A PC running Network Connect can be contacted by a network host within the secured network. For example, I just did a traceroute from my PC (inside the network) to a NC user's address. Here is the output -

Tracing route to 10.179.202.16 over a maximum of 30 hops

1 <1 ms <1 ms <1 ms 10.34.8.6
2 21 ms 21 ms 21 ms 10.49.245.1
3 22 ms 21 ms 21 ms 10.0.8.10
4 23 ms 23 ms 21 ms 10.179.4.115
5 89 ms 104 ms 98 ms 10.179.202.16

Trace complete.

In this instance, 10.179.4.115 is the address of my SA, and 10.179.202.16 is the address assigned to the NC session.

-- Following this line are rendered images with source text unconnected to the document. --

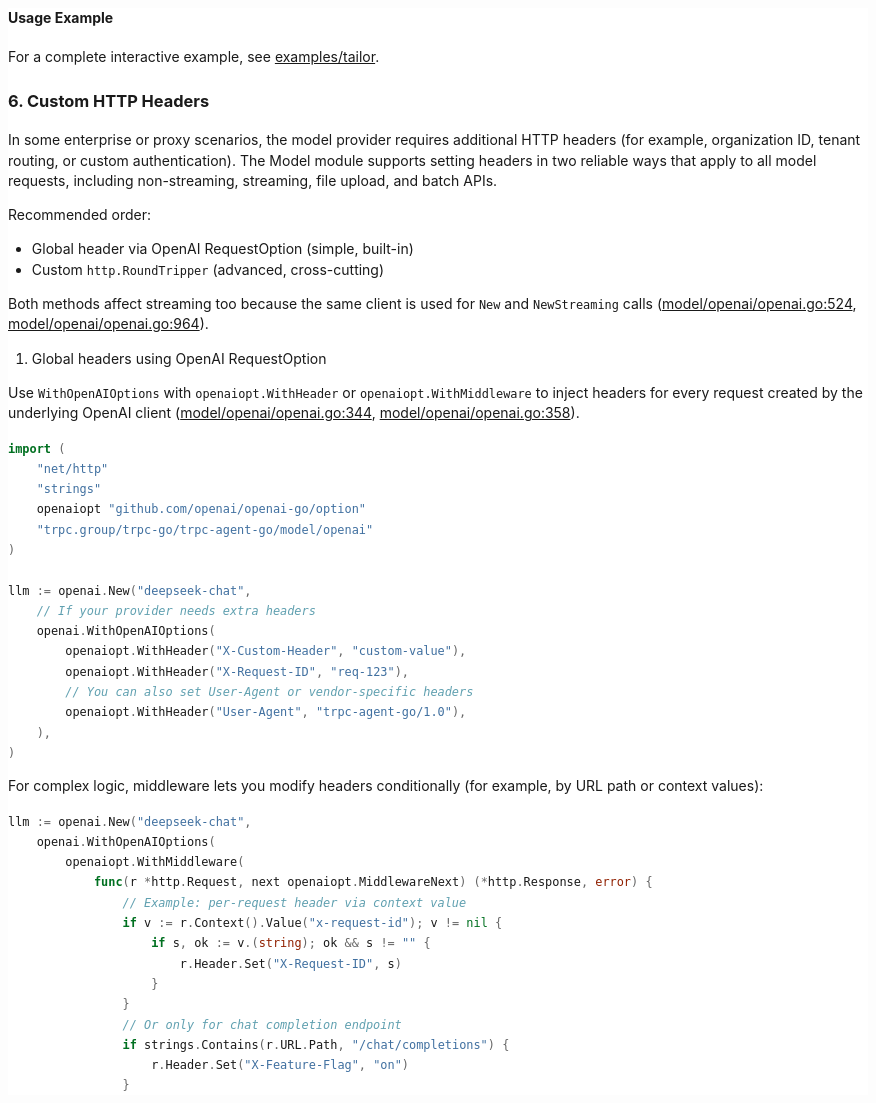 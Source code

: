 #### Usage Example

For a complete interactive example, see [examples/tailor](https://github.com/trpc-group/trpc-agent-go/tree/main/examples/tailor).

### 6. Custom HTTP Headers

In some enterprise or proxy scenarios, the model provider requires
additional HTTP headers (for example, organization ID, tenant routing,
or custom authentication). The Model module supports setting headers in
two reliable ways that apply to all model requests, including
non-streaming, streaming, file upload, and batch APIs.

Recommended order:

- Global header via OpenAI RequestOption (simple, built-in)
- Custom `http.RoundTripper` (advanced, cross-cutting)

Both methods affect streaming too because the same client is used for
`New` and `NewStreaming` calls
([model/openai/openai.go:524](model/openai/openai.go:524),
[model/openai/openai.go:964](model/openai/openai.go:964)).

1) Global headers using OpenAI RequestOption

Use `WithOpenAIOptions` with `openaiopt.WithHeader` or
`openaiopt.WithMiddleware` to inject headers for every request created
by the underlying OpenAI client
([model/openai/openai.go:344](model/openai/openai.go:344),
[model/openai/openai.go:358](model/openai/openai.go:358)).

```go
import (
    "net/http"
    "strings"
    openaiopt "github.com/openai/openai-go/option"
    "trpc.group/trpc-go/trpc-agent-go/model/openai"
)

llm := openai.New("deepseek-chat",
    // If your provider needs extra headers
    openai.WithOpenAIOptions(
        openaiopt.WithHeader("X-Custom-Header", "custom-value"),
        openaiopt.WithHeader("X-Request-ID", "req-123"),
        // You can also set User-Agent or vendor-specific headers
        openaiopt.WithHeader("User-Agent", "trpc-agent-go/1.0"),
    ),
)
```

For complex logic, middleware lets you modify headers conditionally
(for example, by URL path or context values):

```go
llm := openai.New("deepseek-chat",
    openai.WithOpenAIOptions(
        openaiopt.WithMiddleware(
            func(r *http.Request, next openaiopt.MiddlewareNext) (*http.Response, error) {
                // Example: per-request header via context value
                if v := r.Context().Value("x-request-id"); v != nil {
                    if s, ok := v.(string); ok && s != "" {
                        r.Header.Set("X-Request-ID", s)
                    }
                }
                // Or only for chat completion endpoint
                if strings.Contains(r.URL.Path, "/chat/completions") {
                    r.Header.Set("X-Feature-Flag", "on")
                }
```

Yes, we do this all the time with PCAnywhere.

Couple thoughts..

Is the machine running any kind of software firewall that could be blocking inbound connections ?

Can you ping the pc from the inside ?

Thanks.

I had logged a call with Juniper TAC and they said it was not possible, so after getting these replies, i dug deeper.

I assume the Juniper FWs add routes statically cos the remote PC was able to ping a server on the LAN using NC, but i wasnt able to ping from the server to the remote PC.

I added a static route to get to the NC subnet via the SSL device and it came up.

I was thrown by the fact that the return traffic from the remote PC WASNT routed out the default gw despite the fact that their were no routes for the NC connect subnet to go via the SSL.